A contrast-enhanced abdominal CT scan findings of peritoneal TB may include diffuse thickening of the peritoneum, nodules, and a ‘cake-like’ appearance of the omentum.36 Ascites are present in 70–90% of cases,27 and the mesenteric root fat planes may show densification with necrotic lymphadenopathy.35,36 Imaging techniques such as ultrasound, CT, and MRI can reinforce diagnosis. Ultrasound-guided tru-cut biopsy5 is a precious and minimally invasive method to obtain tissue for microbiological and histopathological analysis. A final diagnosis is typically made with microbiological and histopathological examination of biopsy samples, which reveal granulomas composed of epithelioid cells, lymphocytes, Langhans giant cells, and central caseous necrosis.37 Other than that, GeneXpert (Cepheid, Sunnyvale, California, USA) sputum and stool examinations, positive smear or culture from peritoneal fluid, histological appearance of granuloma, acid resistant bacillus test, and adenosine deaminase levels of ascitic fluid. and it has high sensitivity and specificity in non-TB endemic areas.35-37 Treatment for extra-pulmonary TB, including abdominal TB, typically involves a 6-month course of anti-TB drugs such as isoniazid, rifampicin, pyrazinamide, and ethambutol.38

Correct diagnosis is crucial, as treatment for peritoneal TB differs from that for ovarian cancer. While peritoneal TB can be treated with anti-TB medications, ovarian cancer requires surgical intervention and, in some cases, chemotherapy.39 Accurate diagnosis can thus help avoid unnecessary surgeries and enable appropriate treatment, particularly in high-incidence TB regions such as India.5

Informed Consent

Written informed consent was obtained from the patient.

CONCLUSION

Peritoneal TB is a significant diagnostic challenge due to its ability to closely mimic other conditions, particularly ovarian malignancy. This case report highlights the masquerades of peritoneal TB, with elevated serum CA 125 levels further complicating the diagnosis. Clinicians must be vigilant and consider TB as a differential diagnosis, especially in endemic areas and among immigrant populations, as it can closely resemble ovarian carcinoma. With appropriate treatment, peritoneal TB generally has a favourable prognosis. Early and accurate diagnosis can help avoid unnecessary surgeries, as pre-operative minimally invasive methods like ultrasound-guided biopsy can be utilised. Timely treatment and follow-up care are crucial for improving patient outcomes.
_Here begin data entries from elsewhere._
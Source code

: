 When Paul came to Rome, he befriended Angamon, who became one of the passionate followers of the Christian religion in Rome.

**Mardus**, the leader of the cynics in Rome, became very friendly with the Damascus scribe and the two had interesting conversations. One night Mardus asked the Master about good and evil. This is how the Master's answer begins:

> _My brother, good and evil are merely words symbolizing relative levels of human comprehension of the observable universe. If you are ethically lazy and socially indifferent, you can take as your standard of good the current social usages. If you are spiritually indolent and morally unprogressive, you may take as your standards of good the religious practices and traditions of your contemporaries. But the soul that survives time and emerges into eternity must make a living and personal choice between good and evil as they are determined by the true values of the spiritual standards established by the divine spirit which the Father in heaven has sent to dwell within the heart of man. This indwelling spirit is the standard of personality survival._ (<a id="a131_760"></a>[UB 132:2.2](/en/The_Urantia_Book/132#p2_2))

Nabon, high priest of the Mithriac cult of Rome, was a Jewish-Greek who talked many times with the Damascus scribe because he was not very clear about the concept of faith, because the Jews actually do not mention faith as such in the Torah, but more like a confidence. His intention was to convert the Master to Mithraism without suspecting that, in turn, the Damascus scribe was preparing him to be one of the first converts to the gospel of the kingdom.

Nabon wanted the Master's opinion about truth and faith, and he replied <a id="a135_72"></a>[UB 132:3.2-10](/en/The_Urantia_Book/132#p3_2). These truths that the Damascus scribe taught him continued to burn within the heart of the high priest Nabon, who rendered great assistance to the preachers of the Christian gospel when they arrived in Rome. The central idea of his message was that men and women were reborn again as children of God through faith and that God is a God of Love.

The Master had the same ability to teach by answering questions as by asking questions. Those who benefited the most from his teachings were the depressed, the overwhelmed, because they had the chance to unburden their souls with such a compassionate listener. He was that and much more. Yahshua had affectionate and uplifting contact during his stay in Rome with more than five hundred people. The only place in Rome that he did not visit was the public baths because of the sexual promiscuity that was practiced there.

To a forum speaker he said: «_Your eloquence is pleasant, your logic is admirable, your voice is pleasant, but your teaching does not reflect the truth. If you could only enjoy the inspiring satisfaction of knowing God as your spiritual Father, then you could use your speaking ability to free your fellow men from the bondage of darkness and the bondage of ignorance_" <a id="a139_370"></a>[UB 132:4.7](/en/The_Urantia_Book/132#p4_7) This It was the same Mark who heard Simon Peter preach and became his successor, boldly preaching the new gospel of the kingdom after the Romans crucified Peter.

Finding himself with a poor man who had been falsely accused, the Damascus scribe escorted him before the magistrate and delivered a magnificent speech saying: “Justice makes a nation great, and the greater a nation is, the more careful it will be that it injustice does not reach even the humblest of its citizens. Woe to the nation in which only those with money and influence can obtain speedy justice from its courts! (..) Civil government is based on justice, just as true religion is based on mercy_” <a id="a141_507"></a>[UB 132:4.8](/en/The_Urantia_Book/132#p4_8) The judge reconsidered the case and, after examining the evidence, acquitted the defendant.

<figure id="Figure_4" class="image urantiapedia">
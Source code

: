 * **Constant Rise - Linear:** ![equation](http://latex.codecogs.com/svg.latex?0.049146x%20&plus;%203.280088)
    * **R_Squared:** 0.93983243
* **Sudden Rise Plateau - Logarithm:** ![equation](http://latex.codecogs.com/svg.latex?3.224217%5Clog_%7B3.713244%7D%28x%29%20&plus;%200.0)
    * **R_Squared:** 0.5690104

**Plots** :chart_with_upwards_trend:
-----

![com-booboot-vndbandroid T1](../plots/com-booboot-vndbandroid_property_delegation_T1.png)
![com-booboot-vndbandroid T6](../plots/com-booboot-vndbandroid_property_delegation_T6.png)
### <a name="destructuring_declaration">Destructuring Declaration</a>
Greater awareness and the use of radiological investigations are key to enabling early detection and effective management of this condition.

SIGNIFICANCE

Peritoneal TB is one of the most challenging forms of extrapulmonary TB to diagnose and requires more awareness because the clinical symptoms are nonspecific. Biological tests such as adenosine deaminase may be useful but are not always available in developing countries. Ultrasound and contrast-enhanced CT have the advantage of being cheaper, widely available, and easy to perform. In addition, it has high diagnostic cost-effectiveness and may be used in certain situations to guide peritoneal biopsy. No single test can effectively diagnose peritoneal TB, but a combination of history and radiological, immunologic, molecular, and cytologic tests are important. Clinicians need to consider peritoneal TB as a differential diagnosis in patients presenting with abdominal pain and distension, particularly in high TB-incidence countries such as India. A delay in the diagnosis and treatment of peritoneal TB may lead to worse clinical outcomes.